Dopo una breve e infelice storia con Prosper Mérimée, ebbe una relazione appassionata e tempestosa con *Alfred de Musset* (1810-1857) che le scrisse di essersi innamorato di lei dopo la lettura di Lelia. Partirono per l’Italia ma George si ammalò e a Venezia, mentre veniva curata dal giovane medico *Pietro Pagello*, de Musset si svagava con sartine e prostitute. Toccò anche a de Musset contrarre il tifo, malattia grave per l’epoca, e mentre il giovane medico lo curava, divenne amante della Sand. Capita la situazione, de Musset, tornò in Francia e George si dedicò a nuovi romanzi, _Leoni Leoni, André, Le secrétaire intime, Jacques, Lettres d’un voyageur_. Al dott. Pagello, che divenne un posato padre di famiglia, rimase la lusinghiera fama di essere stato uno degli amanti della scrittrice. Del rapporto con de Musset rimane il romanzo _Elle et lui_. Nel 1836 si legherà con l’avvocato *Michel de Bourges *che l’assisteva nel divorzio dal barone Dudevant. Ma l’avvocato era sposato e non intendeva abbandonare la sua famiglia. Geroge Sand si consolò con diversi, brevi amori finché conobbe il famoso musicista *Frédéric Chopin* ( 1810-1849) già malato di tubercolosi e reduce dalla rottura del fidanzamento con la ricca ereditiera *Maria Wodzinska*. La Sand confessa di aver avuto per il musicista “_una sorta di adorazione materna_”.

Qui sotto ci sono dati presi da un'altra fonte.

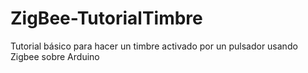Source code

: ZigBee-TutorialTimbre
=====================

Tutorial básico para hacer un timbre activado por un pulsador usando Zigbee sobre Arduino
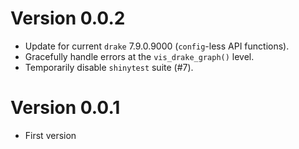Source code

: # Version 0.0.2

* Update for current `drake` 7.9.0.9000 (`config`-less API functions).
* Gracefully handle errors at the `vis_drake_graph()` level.
* Temporarily disable `shinytest` suite (#7).

# Version 0.0.1

* First version
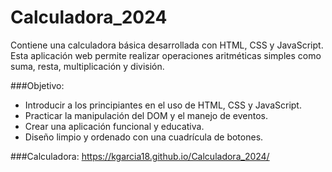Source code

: # Calculadora_2024

Contiene una calculadora básica desarrollada con HTML, CSS y JavaScript. Esta aplicación web permite realizar operaciones aritméticas simples como suma, resta, multiplicación y división.

###Objetivo:
- Introducir a los principiantes en el uso de HTML, CSS y JavaScript.
- Practicar la manipulación del DOM y el manejo de eventos.
- Crear una aplicación funcional y educativa.
- Diseño limpio y ordenado con una cuadrícula de botones.

###Calculadora: 
https://kgarcia18.github.io/Calculadora_2024/

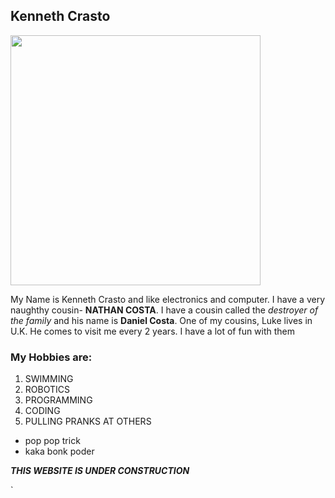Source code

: ## Kenneth Crasto  
<img src="http://wallpapercave.com/wp/yxedRFW.jpg" width="400">

My Name is Kenneth Crasto and like electronics and computer. I have a very naughthy cousin- **NATHAN COSTA**. 
I have a cousin called the _destroyer of the family_ and his name is **Daniel Costa**. One of my cousins, Luke lives in U.K. He comes to visit me every 2 years. I have a lot of fun with them 

### My Hobbies are:

1. SWIMMING
1. ROBOTICS
1. PROGRAMMING
1. CODING
1. PULLING PRANKS AT OTHERS

 * pop pop trick
 * kaka bonk poder


 
**_THIS WEBSITE IS UNDER CONSTRUCTION_**


`
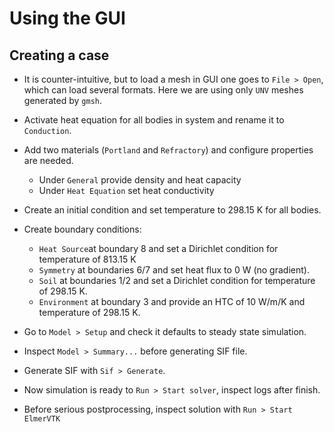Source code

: # Using the GUI

## Creating a case

- It is counter-intuitive, but to load a mesh in GUI one goes to `File > Open`, which can load several formats. Here we are using only `UNV` meshes generated by `gmsh`.

- Activate heat equation for all bodies in system and rename it to `Conduction`.

- Add two materials (`Portland`  and `Refractory`) and configure properties are needed.
	- Under `General` provide density and heat capacity
	- Under `Heat Equation` set heat conductivity

- Create an initial condition and set temperature to 298.15 K for all bodies.

- Create boundary conditions:
	- `Heat Source`at boundary 8 and set a Dirichlet condition for temperature of 813.15 K
	- `Symmetry` at boundaries 6/7 and set heat flux to 0 W (no gradient).
	- `Soil` at boundaries 1/2 and set a Dirichlet condition for temperature of 298.15 K.
	- `Environment` at boundary 3 and provide an HTC of 10 W/m/K and temperature of 298.15 K.

- Go to `Model > Setup` and check it defaults to steady state simulation.

- Inspect `Model > Summary...` before generating SIF file.
 
- Generate SIF with `Sif > Generate`.

- Now simulation is ready to `Run > Start solver`, inspect logs after finish.

- Before serious postprocessing, inspect solution with `Run > Start ElmerVTK`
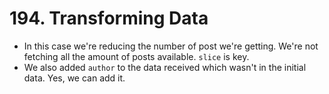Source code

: # 194. Transforming Data
- In this case we're reducing the number of post we're getting. We're not fetching all the amount of posts available. `slice` is key.
- We also added `author` to the data received which wasn't in the initial data. Yes, we can add it. 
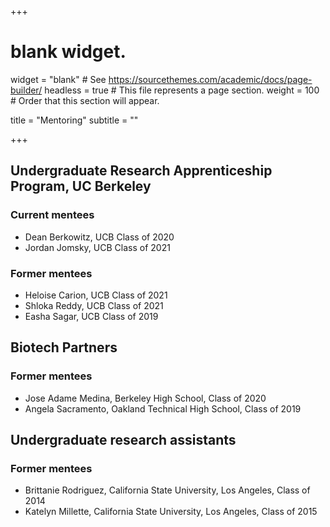 +++
# blank widget.
widget = "blank"  # See https://sourcethemes.com/academic/docs/page-builder/
headless = true  # This file represents a page section.
weight = 100  # Order that this section will appear.

title = "Mentoring"
subtitle = ""

+++
## Undergraduate Research Apprenticeship Program, UC Berkeley

### Current mentees

* Dean Berkowitz, UCB Class of 2020
* Jordan Jomsky, UCB Class of 2021

### Former mentees

* Heloise Carion, UCB Class of 2021
* Shloka Reddy, UCB Class of 2021
* Easha Sagar, UCB Class of 2019


## Biotech Partners

### Former mentees

* Jose Adame Medina, Berkeley High School, Class of 2020
* Angela Sacramento, Oakland Technical High School, Class of 2019

## Undergraduate research assistants

### Former mentees

* Brittanie Rodriguez, California State University, Los Angeles, Class of 2014
* Katelyn Millette, California State University, Los Angeles, Class of 2015
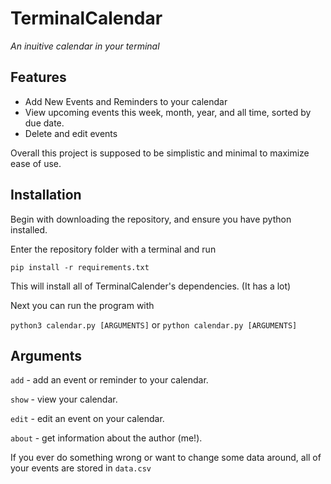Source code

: # TerminalCalendar
*An inuitive calendar in your terminal*

## Features
- Add New Events and Reminders to your calendar
- View upcoming events this week, month, year, and all time, sorted by due date.
- Delete and edit events

Overall this project is supposed to be simplistic and minimal to maximize ease of use.

## Installation
Begin with downloading the repository, and ensure you have python installed.

Enter the repository folder with a terminal and run 

`pip install -r requirements.txt`

This will install all of TerminalCalender's dependencies. (It has a lot)

Next you can run the program with

`python3 calendar.py [ARGUMENTS]` or
`python calendar.py [ARGUMENTS]`

## Arguments
`add` - add an event or reminder to your calendar. 

`show` - view your calendar.

`edit` - edit an event on your calendar.

`about` - get information about the author (me!).

If you ever do something wrong or want to change some data around, all of your events are stored in `data.csv`
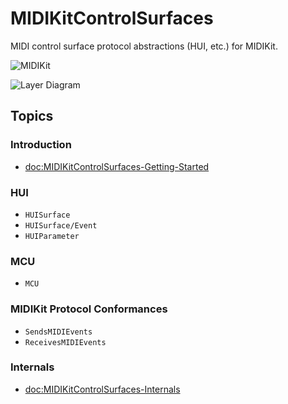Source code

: # MIDIKitControlSurfaces

MIDI control surface protocol abstractions (HUI, etc.) for MIDIKit.

![MIDIKit](midikitcontrolsurfaces-banner.png)

![Layer Diagram](midikitcontrolsurfaces-diagram.svg)

## Topics

### Introduction

- <doc:MIDIKitControlSurfaces-Getting-Started>

### HUI

- ``HUISurface``
- ``HUISurface/Event``
- ``HUIParameter``

### MCU

- ``MCU``

### MIDIKit Protocol Conformances

- ``SendsMIDIEvents``
- ``ReceivesMIDIEvents``

### Internals

- <doc:MIDIKitControlSurfaces-Internals>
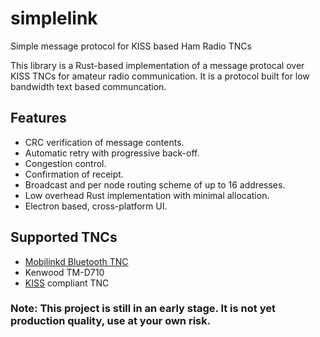 # simplelink
Simple message protocol for KISS based Ham Radio TNCs

This library is a Rust-based implementation of a message protocal over KISS TNCs for amateur radio communication. It is a protocol built for low bandwidth text based communcation.

## Features
* CRC verification of message contents.
* Automatic retry with progressive back-off.
* Congestion control.
* Confirmation of receipt.
* Broadcast and per node routing scheme of up to 16 addresses.
* Low overhead Rust implementation with minimal allocation.
* Electron based, cross-platform UI.

## Supported TNCs
* [Mobilinkd Bluetooth TNC](http://www.mobilinkd.com/)
* Kenwood TM-D710
* [KISS](https://en.wikipedia.org/wiki/KISS_(TNC)) compliant TNC

### Note: This project is still in an early stage. It is not yet production quality, use at your own risk.
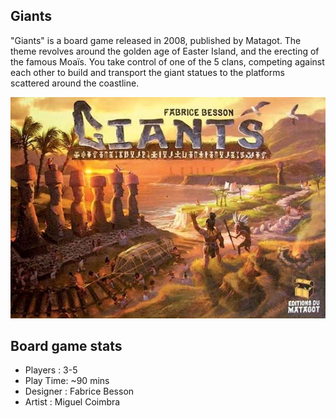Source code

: ## Giants

"Giants" is a board game released in 2008, published by Matagot. The theme revolves around the golden age of Easter Island, and the erecting of the famous Moaïs. You take control of one of the 5 clans, competing against each other to build and transport the giant statues to the platforms scattered around the coastline.

![Box](https://github.com/chriswestwood/Giants-BoardGame/blob/main/BoxArt.jpg)

## Board game stats
- Players : 3-5
- Play Time: ~90 mins
- Designer : Fabrice Besson
- Artist : Miguel Coimbra
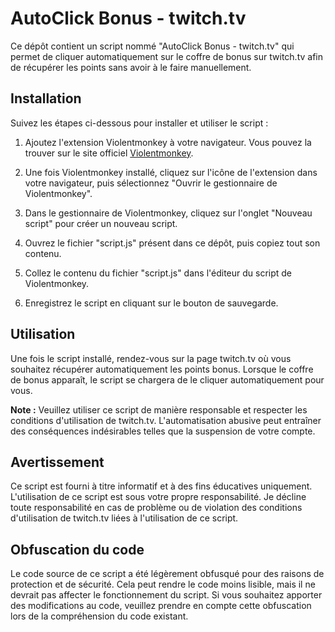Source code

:# AutoClick Bonus - twitch.tv

Ce dépôt contient un script nommé "AutoClick Bonus - twitch.tv" qui permet de cliquer automatiquement sur le coffre de bonus sur twitch.tv afin de récupérer les points sans avoir à le faire manuellement.

## Installation

Suivez les étapes ci-dessous pour installer et utiliser le script :

1. Ajoutez l'extension Violentmonkey à votre navigateur. Vous pouvez la trouver sur le site officiel [Violentmonkey](https://violentmonkey.github.io/).

2. Une fois Violentmonkey installé, cliquez sur l'icône de l'extension dans votre navigateur, puis sélectionnez "Ouvrir le gestionnaire de Violentmonkey".

3. Dans le gestionnaire de Violentmonkey, cliquez sur l'onglet "Nouveau script" pour créer un nouveau script.

4. Ouvrez le fichier "script.js" présent dans ce dépôt, puis copiez tout son contenu.

5. Collez le contenu du fichier "script.js" dans l'éditeur du script de Violentmonkey.

6. Enregistrez le script en cliquant sur le bouton de sauvegarde.

## Utilisation

Une fois le script installé, rendez-vous sur la page twitch.tv où vous souhaitez récupérer automatiquement les points bonus. Lorsque le coffre de bonus apparaît, le script se chargera de le cliquer automatiquement pour vous.

**Note :** Veuillez utiliser ce script de manière responsable et respecter les conditions d'utilisation de twitch.tv. L'automatisation abusive peut entraîner des conséquences indésirables telles que la suspension de votre compte.

## Avertissement

Ce script est fourni à titre informatif et à des fins éducatives uniquement. L'utilisation de ce script est sous votre propre responsabilité. Je décline toute responsabilité en cas de problème ou de violation des conditions d'utilisation de twitch.tv liées à l'utilisation de ce script.

## Obfuscation du code

Le code source de ce script a été légèrement obfusqué pour des raisons de protection et de sécurité. Cela peut rendre le code moins lisible, mais il ne devrait pas affecter le fonctionnement du script. Si vous souhaitez apporter des modifications au code, veuillez prendre en compte cette obfuscation lors de la compréhension du code existant.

Chopin, non si trovava a suo agio con gli amici frequentati dalla Sand, quasi tutti *repubblicani* e *socialisti*. La salute delicata, la malcelata attrazione di Chopin per la giovane e bella figlia di George, Solange e i difficili rapporti con l’altro figlio Maurice, contribuirono a porre fine alla relazione. La Sand rivide per l’ultima volta il musicista nel marzo del 1848: “_Strinsi la sua mano tremante, ghiacciata. Volevo parlargli, lui scappò via_”. Le lettere che i due amanti si scambiarono, furono distrutte da George Sand. Le sue idee politiche furono influenzate soprattutto da *Pierre Leroux *che la orientò decisamente verso il socialismo umanitario. Assieme al figlio Maurice, all’epoca *sindaco di Nohant*, appoggiò la Rivoluzione parigina del febbraio 1848. Ma quando fu avanzata la sua candidatura all’Assemblea nazionale costituente, la Sand rifiutò: “_Le signorine socialiste hanno torto se si mettono in prima persona nel movimento. Non si contesta loro il diritto di leggere, di pensare, di riflettere e di scrivere, ma qualunque sarà il futuro, i nostri usi e costumi non consentono che le donne tengano discorsi davanti agli uomini e lascino i bambini per accapigliarsi nei club”. _La sua valutazione era, evidentemente, rivolta alle donne sposate in quanto, proprio con il matrimonio le donne venivano a *cadere sotto la dipendenza del marito* e pertanto_ “è assolutamente impossibile che presentino garanzie d’indipendenza politica_”.
 G.Sand nel 1864

Per realizzarla bisognerebbe “_ridare alla donna i diritti civili che solo il matrimonio le sottrae, che il celibato solo le conserva_”. Le elezioni segnarono il successo delle forze moderate e lei commentò: “_Credo che si chiedesse al popolo più di quanto esso potesse dare. C’è tanto pericolo nel voler far marciare una nazione troppo rapidamente sulla via del progresso, quanto ce n’è nel volerlo far arretrare. Il popolo è più saggio dei suoi governanti_”. In realtà le sue idee erano mutate e, senza avvedersene, adeguò al *conformismo* che fu una caratteristica del Secondo Impero. L’unica presa di posizione fu l’attacco portato dalla Sand al potere pontificio che, secondo lei, attentava alle libertà individuali. Su questa linea pubblicò i romanzi _Daniella_ nel 1857, _Mademoiselle La Quintinie_ nel 1863, _Le Marquis de Villemer_. La chiesa reagì mettendo all’indice tutte le sue opere.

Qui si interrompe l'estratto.